UK Economy Stalls in January, Testing Reeves’ Growth Ambitions Amid Sector Slumps - Photo by Pixabay on Pexels.com
The UK economy grew by a stronger-than-expected 0.3% in November, according to the Office for National Statistics (ONS), driven by a rebound in car production and a boost in services. The figure exceeded economists’ forecasts of 0.1% growth and followed a 0.1% contraction in October. The ONS also revised September’s growth up to 0.1% from a previous estimate of -0.1%.
Industrial output played a significant role, largely thanks to the return of production at Jaguar Land Rover (JLR) facilities after a cyber-attack in September halted operations. Motor vehicle output surged 25.5% in November, reflecting the staged resumption of production from October. Meanwhile, services benefitted from heightened activity related to the November Budget, including accounting and tax consultancy work.
Economists say the figures suggest modest growth for the final three months of 2025 and early 2026. Suren Thiru, economics director at the Institute of Chartered Accountants in England and Wales, said the “unexpectedly upbeat” November data indicates that most sectors “seemingly shrugged off pre-Budget uncertainty.” He added that easing uncertainty post-Budget may have supported growth in December despite disruptions from the ‘super flu’ affecting sectors like education.
Construction, however, fell by 1.3% in November, marking its largest three-monthly decline in nearly three years, with deputy chief economist at Capital Economics Ruth Gregory attributing the drop to unseasonably wet weather. Analysts expect a rebound in December.
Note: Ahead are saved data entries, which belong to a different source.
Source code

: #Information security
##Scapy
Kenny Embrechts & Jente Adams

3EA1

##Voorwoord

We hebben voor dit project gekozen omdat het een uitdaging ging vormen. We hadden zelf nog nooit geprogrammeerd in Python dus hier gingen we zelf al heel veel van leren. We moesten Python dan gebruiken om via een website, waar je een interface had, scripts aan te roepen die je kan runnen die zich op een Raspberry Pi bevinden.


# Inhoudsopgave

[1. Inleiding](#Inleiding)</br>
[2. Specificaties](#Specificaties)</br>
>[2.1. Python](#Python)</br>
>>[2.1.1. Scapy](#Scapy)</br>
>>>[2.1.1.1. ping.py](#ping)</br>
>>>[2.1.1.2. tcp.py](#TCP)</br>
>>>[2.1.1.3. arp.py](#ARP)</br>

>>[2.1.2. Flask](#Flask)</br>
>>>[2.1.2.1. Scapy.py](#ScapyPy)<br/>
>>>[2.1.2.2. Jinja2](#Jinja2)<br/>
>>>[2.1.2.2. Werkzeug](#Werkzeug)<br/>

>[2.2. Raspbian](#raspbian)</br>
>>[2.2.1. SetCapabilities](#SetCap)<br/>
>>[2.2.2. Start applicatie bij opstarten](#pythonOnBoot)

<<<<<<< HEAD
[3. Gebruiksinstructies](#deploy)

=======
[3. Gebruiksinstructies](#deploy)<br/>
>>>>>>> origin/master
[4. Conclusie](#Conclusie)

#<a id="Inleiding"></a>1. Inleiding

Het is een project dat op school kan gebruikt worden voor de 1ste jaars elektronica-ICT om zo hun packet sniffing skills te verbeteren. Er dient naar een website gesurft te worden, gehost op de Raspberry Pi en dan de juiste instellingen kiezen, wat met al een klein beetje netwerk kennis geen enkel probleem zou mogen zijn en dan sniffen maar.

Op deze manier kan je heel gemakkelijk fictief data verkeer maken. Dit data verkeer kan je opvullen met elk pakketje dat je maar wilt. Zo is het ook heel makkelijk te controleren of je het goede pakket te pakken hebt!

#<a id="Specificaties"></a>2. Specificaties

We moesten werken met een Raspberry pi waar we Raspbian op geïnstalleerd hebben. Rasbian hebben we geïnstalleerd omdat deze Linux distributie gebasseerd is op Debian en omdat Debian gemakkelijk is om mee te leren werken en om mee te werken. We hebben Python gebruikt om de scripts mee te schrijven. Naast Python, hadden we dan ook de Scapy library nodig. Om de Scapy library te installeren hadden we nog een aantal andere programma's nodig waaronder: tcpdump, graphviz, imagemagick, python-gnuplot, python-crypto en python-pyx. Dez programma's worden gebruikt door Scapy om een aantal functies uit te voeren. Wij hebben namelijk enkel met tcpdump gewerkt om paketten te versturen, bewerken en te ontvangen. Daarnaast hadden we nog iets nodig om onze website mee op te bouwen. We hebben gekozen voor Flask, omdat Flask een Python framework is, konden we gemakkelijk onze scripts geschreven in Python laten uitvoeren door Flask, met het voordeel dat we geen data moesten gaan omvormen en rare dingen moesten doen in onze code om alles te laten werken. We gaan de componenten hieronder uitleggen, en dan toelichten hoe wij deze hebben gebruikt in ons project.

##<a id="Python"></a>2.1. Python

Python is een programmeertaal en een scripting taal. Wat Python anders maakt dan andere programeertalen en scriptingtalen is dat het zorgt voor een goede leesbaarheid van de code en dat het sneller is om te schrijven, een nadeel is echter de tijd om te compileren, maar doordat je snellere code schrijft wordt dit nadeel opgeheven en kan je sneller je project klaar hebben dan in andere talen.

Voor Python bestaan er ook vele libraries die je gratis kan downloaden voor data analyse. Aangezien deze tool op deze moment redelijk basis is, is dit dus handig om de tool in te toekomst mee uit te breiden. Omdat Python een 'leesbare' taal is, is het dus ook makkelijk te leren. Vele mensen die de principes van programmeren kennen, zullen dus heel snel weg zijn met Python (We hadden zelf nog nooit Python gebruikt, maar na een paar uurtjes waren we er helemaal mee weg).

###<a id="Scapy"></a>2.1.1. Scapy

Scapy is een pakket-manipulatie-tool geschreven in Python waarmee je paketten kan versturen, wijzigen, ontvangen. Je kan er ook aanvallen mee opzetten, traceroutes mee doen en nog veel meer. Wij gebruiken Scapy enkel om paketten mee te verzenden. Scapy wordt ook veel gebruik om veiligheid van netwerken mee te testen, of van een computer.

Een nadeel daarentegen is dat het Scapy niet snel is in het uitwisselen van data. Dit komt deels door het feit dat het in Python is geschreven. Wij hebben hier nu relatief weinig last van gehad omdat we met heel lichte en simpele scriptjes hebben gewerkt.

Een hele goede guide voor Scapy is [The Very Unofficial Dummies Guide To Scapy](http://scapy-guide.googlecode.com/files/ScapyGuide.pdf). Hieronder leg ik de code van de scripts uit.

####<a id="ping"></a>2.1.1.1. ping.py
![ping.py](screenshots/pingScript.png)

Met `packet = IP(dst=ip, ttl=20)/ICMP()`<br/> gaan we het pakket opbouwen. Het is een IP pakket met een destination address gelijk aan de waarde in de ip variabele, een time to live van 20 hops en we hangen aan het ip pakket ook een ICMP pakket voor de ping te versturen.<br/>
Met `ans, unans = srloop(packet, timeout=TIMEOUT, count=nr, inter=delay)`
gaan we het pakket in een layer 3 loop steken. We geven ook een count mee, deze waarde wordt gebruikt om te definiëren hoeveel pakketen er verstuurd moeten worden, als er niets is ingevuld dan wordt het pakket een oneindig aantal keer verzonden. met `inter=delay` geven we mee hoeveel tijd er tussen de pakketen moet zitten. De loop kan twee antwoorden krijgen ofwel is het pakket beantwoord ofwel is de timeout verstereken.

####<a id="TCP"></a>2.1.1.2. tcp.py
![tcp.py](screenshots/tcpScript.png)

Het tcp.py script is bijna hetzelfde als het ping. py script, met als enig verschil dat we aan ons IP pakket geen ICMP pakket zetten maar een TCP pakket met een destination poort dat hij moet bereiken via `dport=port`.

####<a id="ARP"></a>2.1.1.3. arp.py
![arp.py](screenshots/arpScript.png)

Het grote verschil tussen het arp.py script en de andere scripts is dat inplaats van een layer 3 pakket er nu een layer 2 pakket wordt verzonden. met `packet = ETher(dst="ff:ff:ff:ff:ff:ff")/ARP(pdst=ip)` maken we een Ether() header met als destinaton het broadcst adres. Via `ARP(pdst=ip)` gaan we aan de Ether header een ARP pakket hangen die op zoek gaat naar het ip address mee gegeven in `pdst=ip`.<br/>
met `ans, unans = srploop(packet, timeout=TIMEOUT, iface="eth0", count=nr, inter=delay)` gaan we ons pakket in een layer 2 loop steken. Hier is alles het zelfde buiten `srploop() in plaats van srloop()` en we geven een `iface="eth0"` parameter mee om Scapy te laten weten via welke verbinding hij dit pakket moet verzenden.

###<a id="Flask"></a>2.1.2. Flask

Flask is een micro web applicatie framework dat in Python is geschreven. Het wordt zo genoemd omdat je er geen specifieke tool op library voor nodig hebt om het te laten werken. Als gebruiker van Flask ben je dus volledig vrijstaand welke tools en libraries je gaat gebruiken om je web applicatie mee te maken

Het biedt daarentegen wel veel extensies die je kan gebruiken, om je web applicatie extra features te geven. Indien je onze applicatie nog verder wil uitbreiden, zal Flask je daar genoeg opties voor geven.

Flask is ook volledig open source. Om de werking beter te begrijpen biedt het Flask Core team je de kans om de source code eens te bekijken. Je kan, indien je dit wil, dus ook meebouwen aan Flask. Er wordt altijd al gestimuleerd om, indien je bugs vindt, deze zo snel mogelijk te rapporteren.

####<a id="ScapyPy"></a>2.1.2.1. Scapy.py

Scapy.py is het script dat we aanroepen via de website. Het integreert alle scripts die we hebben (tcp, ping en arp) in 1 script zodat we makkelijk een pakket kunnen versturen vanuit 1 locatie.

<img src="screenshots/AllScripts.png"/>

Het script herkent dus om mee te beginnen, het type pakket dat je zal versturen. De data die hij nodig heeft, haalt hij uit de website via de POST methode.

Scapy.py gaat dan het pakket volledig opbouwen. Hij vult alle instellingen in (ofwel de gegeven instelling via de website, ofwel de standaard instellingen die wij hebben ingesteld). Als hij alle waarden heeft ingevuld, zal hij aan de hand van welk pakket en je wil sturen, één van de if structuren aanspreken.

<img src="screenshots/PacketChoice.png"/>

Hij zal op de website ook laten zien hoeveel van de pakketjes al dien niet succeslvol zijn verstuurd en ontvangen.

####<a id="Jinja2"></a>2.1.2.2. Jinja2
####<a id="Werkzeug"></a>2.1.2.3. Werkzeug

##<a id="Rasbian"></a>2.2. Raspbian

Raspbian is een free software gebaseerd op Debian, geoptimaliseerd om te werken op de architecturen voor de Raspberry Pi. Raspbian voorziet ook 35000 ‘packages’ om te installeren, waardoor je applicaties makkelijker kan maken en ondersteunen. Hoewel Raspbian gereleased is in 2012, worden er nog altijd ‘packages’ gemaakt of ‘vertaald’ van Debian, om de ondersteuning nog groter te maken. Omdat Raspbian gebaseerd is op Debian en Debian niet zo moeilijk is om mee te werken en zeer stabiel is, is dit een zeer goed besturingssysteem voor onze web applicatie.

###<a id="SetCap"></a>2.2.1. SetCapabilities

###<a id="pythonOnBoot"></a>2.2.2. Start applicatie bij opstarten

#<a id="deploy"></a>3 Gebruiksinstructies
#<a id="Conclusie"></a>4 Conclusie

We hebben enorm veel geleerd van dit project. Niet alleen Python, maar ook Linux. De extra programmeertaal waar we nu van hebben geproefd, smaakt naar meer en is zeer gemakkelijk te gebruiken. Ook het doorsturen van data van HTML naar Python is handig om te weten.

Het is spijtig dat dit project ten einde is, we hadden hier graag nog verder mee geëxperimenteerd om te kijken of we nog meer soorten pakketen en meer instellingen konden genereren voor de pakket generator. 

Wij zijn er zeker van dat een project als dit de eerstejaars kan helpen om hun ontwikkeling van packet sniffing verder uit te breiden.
KPMG UK chief economist Yael Selfin noted that businesses had delayed decisions before the autumn Budget, and the latest data reflects increased activity. She highlighted tentative signs of rising household spending and said growth momentum is expected to continue, supported by business investment and government expenditure.
Despite positive signals, critics remain cautious. Shadow chancellor Mel Stride argued that economic growth is “still flatlining” and criticised tax increases and the lack of control over benefits bills as weighing on business and overall economic performance.
A Treasury spokesperson emphasised ongoing efforts to strengthen the economy by investing in infrastructure and reforming planning systems while acknowledging the need to tackle the cost of living and inflation. Deutsche Bank’s chief UK economist Sanjay Raja suggested that the robust data may reduce pressure for an early February interest rate cut by the Bank of England.
Overall, while the UK economy shows signs of resilience, analysts caution that November’s growth may represent a temporary rebound rather than a significant underlying acceleration. The mixed signals, including strong industrial recovery and services growth offset by construction weakness, underscore the ongoing volatility in the UK’s economic performance.
With industrial activity returning to normal and services benefiting from policy-related demand, analysts expect moderate growth to continue into early 2026, though uncertainty around consumer sentiment and sector-specific disruptions could affect momentum.